Unless there's a psychic shift in the Republican Party soon, this past Tuesday evening the campaign for its presidential nomination became sui generis. On its face, the race conforms to the establishment-versus-insurgency template that's characterized past contests, such as the 1976 GOP race in which Ronald Reagan nearly took the nomination from sitting incumbent Gerald Ford, and the 1980 race in which Edward Kennedy couldn't liberate Jimmy Carter of the Democratic nomination, so he stole the party's heart instead. The dynamic in both cases was that once the party dutifully resolved to remain in its marriage to the dour Gerald Ford or Carter, it had one last doomed fling with heartthrobs Reagan and Kennedy in order not to forget who it really yearned for. What makes the current race singular, however, is that Mitt Romney is the weakest and least convincing establishment front-runner since Walter Mondale and that the insurgency is fractured. Insurgencies are purist by definition and have difficulty abiding human imperfection. This one is of such unyielding zealotry as to divide into three wings, for any one of which neither of the other two is pure enough, with Rick Santorum representing the social-values wing, Ron Paul the libertarian wing, and Newt Gingrich the intergalactic wing (which none of us knew existed before).

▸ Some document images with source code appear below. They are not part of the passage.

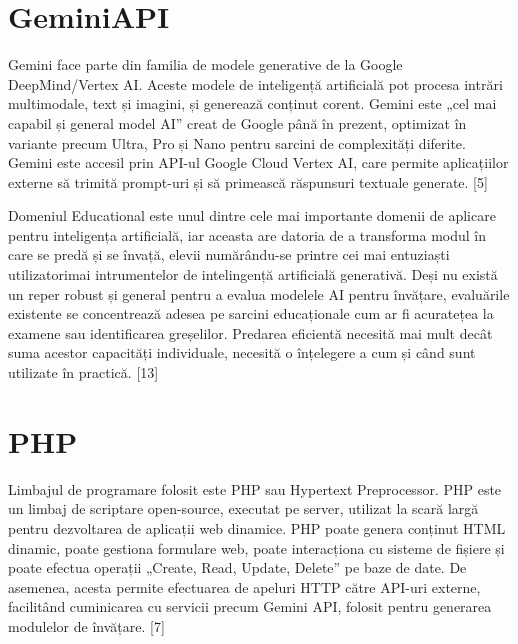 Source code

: \section{GeminiAPI}

Gemini face parte din familia de modele generative de la Google DeepMind/Vertex AI. Aceste modele de inteligență artificială pot procesa intrări multimodale, text și imagini, și generează
conținut corent. Gemini este „cel mai capabil și general model AI” creat de Google până în prezent, optimizat în variante precum Ultra, Pro și Nano pentru sarcini de complexități diferite. 
Gemini este accesil prin API-ul Google Cloud Vertex AI, care permite aplicațiilor externe să trimită prompt-uri și să primească răspunsuri textuale generate. [5]

Domeniul Educational este unul dintre cele mai importante domenii de aplicare pentru inteligența artificială, iar aceasta are datoria de a transforma modul în care se predă și se învață, 
elevii numărându-se printre cei mai entuziaști utilizatorimai intrumentelor de intelingență artificială generativă. Deși nu există un reper robust și general pentru a evalua modelele AI 
pentru învățare, evaluările existente se concentrează adesea pe sarcini educaționale cum ar fi acuratețea la examene sau identificarea greșelilor. Predarea eficientă necesită mai 
mult decât suma acestor capacități individuale, necesită o înțelegere a cum și când sunt utilizate în practică. [13] 

\section{PHP}

Limbajul de programare folosit este PHP sau Hypertext Preprocessor. PHP este un limbaj de scriptare open-source, executat pe server, utilizat la scară largă pentru dezvoltarea de aplicații 
web dinamice. PHP poate genera conținut HTML dinamic, poate gestiona formulare web, poate interacționa cu sisteme de fișiere și poate efectua operații „Create, Read, Update, Delete” pe baze 
de date. De asemenea, acesta permite efectuarea de apeluri HTTP către API-uri externe, facilitând cuminicarea cu servicii precum Gemini API, folosit pentru generarea modulelor de învățare. [7] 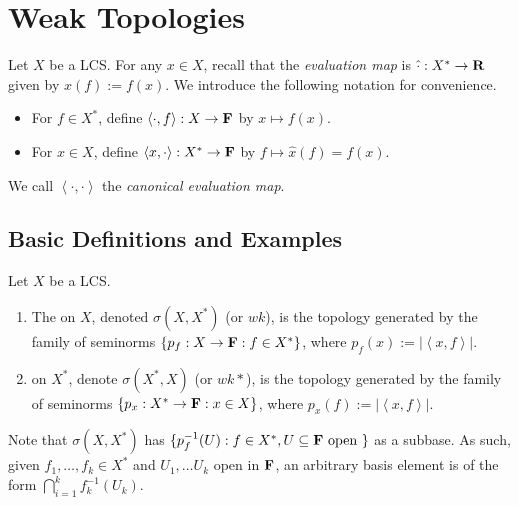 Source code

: \chapter{Weak Topologies}
\vspace{-25pt}
Let $X$ be a LCS. For any $x \in X$, recall that the \textit{evaluation map} is $\hat{\cdot}:X^\ast \rightarrow \bfR$ given by $\hat{x}(f) := f(x)$. We introduce the following notation for convenience.
\mbox{}
\begin{itemize}[itemsep=1pt,topsep=3pt]
	\item For $f \in X^\ast$, define $\left<\cdot, f \right>:X \rightarrow \bfF$ by $x \mapsto f(x)$.
	\item For $x \in X$, define $\left<x,\cdot \right>:X^\ast \rightarrow \bfF$ by $f \mapsto \hat{x}(f) = f(x)$.
\end{itemize}
We call $\left<\cdot,\cdot \right>$ the \textit{canonical evaluation map}.

\section{Basic Definitions and Examples}

\begin{definition}
	Let $X$ be a LCS.
	\mbox{}
	\begin{enumerate}[label = (\alph*),itemsep=1pt,topsep=3pt]
		\item The  on $X$, denoted $\sigma (X,X^\ast)$ (or $wk$), is the topology generated by the family of seminorms $\{p_f:X \rightarrow \bfF : f \in X^\ast\}$, where $p_f(x) := |\left<x,f \right>|$.
		\item {} on $X^\ast$, denote $\sigma(X^\ast,X)$ (or $wk*$), is the topology generated by the family of seminorms $\{p_x:X^\ast \rightarrow \bfF :x \in X\}$, where $p_x(f) := |\left<x,f \right>|$.
	\end{enumerate}
\end{definition}

\begin{remark}
	Note that $\sigma(X,X^\ast)$ has $\{p_f^{-1}(U) : f \in X^\ast, U \subseteq \bfF \text{ open }\}$ as a subbase. As such, given $f_1,\ldots ,f_k \in X^\ast$ and $U_1,\ldots U_k$ open in $\bfF$, an arbitrary basis element is of the form $\bigcap_{i = 1}^k f_k^{-1}(U_k)$.
\end{remark}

A sui generis contest has the potential for a sui generis outcome, which in our lifetimes would mean a brokered convention. Let's acknowledge that for every political junkie, the brokered convention is a fantasy so opiate as to bypass delirium straight into goofy; at no time in the last 60 years has one come to pass. The arguments this year both for and against such a prospect are the same, and they are this: Everything is about Romney. Santorum and Gingrich haven't won races, Romney has lost them-twice as many defeats as triumphs, which seems an impossible formula for success and certainly would be if he had lost those races to the same person. With a race now less certain than at any other time, Santorum, Gingrich, and Paul all have reasons for staying the course, and at the present rate of disarray and attrition it becomes more difficult to calculate how anyone goes into the convention with 1,144 delegates. Add to this how well these underwhelming candidates reflect what the true nature of the Republican Party has become, and the vision of a convention coming apart in the swelter of August is eminently conceivable.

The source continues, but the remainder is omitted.